**Task item:** Line by line, copy the records below exactly and leave the pictures out.

(Data records)
-- Opening Marker --

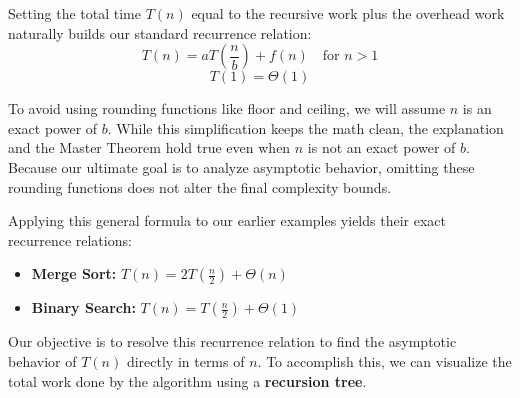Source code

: \documentclass[11pt, a4paper]{article}
\begin{document}
Setting the total time $T(n)$ equal to the recursive work plus the overhead work naturally builds our standard recurrence relation:
\[ T(n) = aT\left(\frac{n}{b}\right) + f(n) \quad \text{for } n > 1 \]
\[ T(1) = \Theta(1) \]

 To avoid using rounding functions like floor and ceiling, we will assume $n$ is an exact power of $b$. While this simplification keeps the math clean, the explanation and the Master Theorem hold true even when $n$ is not an exact power of $b$. Because our ultimate goal is to analyze asymptotic behavior, omitting these rounding functions does not alter the final complexity bounds.

Applying this general formula to our earlier examples yields their exact recurrence relations:
\begin{itemize}
    \item \textbf{Merge Sort:} $T(n) = 2T\left(\frac{n}{2}\right) + \Theta(n)$
    \item \textbf{Binary Search:} $T(n) = T\left(\frac{n}{2}\right) + \Theta(1)$
\end{itemize}

Our objective is to resolve this recurrence relation to find the asymptotic behavior of $T(n)$ directly in terms of $n$. To accomplish this, we can visualize the total work done by the algorithm using a \textbf{recursion tree}.
\end{document}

-- Closing Marker --

**Output for this task:**
Source code

: \documentclass[11pt, a4paper]{article}
\begin{document}
Setting the total time $T(n)$ equal to the recursive work plus the overhead work naturally builds our standard recurrence relation:
\[ T(n) = aT\left(\frac{n}{b}\right) + f(n) \quad \text{for } n > 1 \]
\[ T(1) = \Theta(1) \]

 To avoid using rounding functions like floor and ceiling, we will assume $n$ is an exact power of $b$. While this simplification keeps the math clean, the explanation and the Master Theorem hold true even when $n$ is not an exact power of $b$. Because our ultimate goal is to analyze asymptotic behavior, omitting these rounding functions does not alter the final complexity bounds.

Applying this general formula to our earlier examples yields their exact recurrence relations:
\begin{itemize}
    \item \textbf{Merge Sort:} $T(n) = 2T\left(\frac{n}{2}\right) + \Theta(n)$
    \item \textbf{Binary Search:} $T(n) = T\left(\frac{n}{2}\right) + \Theta(1)$
\end{itemize}

Our objective is to resolve this recurrence relation to find the asymptotic behavior of $T(n)$ directly in terms of $n$. To accomplish this, we can visualize the total work done by the algorithm using a \textbf{recursion tree}.
\end{document}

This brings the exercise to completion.